> **Material supplied**
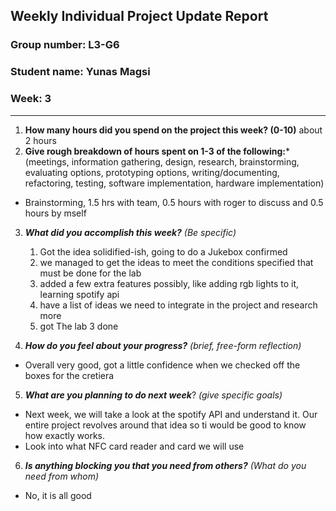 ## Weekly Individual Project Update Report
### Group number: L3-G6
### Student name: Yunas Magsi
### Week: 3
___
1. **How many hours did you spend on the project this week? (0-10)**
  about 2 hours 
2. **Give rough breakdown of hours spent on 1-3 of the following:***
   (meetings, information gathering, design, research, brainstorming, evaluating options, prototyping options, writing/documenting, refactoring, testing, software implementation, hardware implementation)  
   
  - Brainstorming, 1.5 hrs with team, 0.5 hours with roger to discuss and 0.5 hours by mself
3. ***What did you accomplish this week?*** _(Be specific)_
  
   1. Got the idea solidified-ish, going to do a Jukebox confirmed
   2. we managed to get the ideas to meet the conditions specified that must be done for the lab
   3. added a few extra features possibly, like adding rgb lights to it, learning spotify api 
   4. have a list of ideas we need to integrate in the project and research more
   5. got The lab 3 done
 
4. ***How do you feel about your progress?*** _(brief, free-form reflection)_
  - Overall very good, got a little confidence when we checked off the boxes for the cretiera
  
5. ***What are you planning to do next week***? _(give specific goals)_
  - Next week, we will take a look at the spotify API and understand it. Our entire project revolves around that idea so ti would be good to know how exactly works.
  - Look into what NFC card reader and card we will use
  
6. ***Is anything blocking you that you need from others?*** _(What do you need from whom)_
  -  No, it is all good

* * *

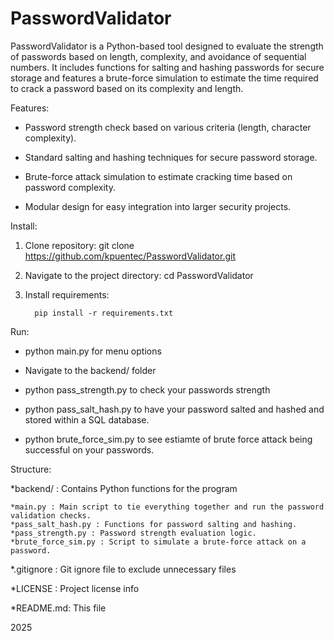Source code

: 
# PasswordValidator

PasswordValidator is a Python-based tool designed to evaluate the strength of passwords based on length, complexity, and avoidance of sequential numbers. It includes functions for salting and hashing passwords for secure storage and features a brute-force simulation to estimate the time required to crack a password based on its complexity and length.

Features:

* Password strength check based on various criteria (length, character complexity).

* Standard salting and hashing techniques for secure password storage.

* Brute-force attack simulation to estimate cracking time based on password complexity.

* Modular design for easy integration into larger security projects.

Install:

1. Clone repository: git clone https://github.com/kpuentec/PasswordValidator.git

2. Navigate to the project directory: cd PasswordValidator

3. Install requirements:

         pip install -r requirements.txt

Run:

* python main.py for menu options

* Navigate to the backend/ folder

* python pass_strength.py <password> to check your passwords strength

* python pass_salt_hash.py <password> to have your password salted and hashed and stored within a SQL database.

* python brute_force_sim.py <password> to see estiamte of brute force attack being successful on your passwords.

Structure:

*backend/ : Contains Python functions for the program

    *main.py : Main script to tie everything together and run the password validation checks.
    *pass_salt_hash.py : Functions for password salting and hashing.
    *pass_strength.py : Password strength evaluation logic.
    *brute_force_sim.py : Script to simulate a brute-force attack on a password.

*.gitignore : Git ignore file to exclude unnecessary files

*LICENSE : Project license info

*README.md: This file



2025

> **Work instructions**
Restate word for word only the lines above from the line containing "6. ***Is anything" to the line containing "is all good", both of them included.

> **Reply**
6. ***Is anything blocking you that you need from others?*** _(What do you need from whom)_
  -  No, it is all good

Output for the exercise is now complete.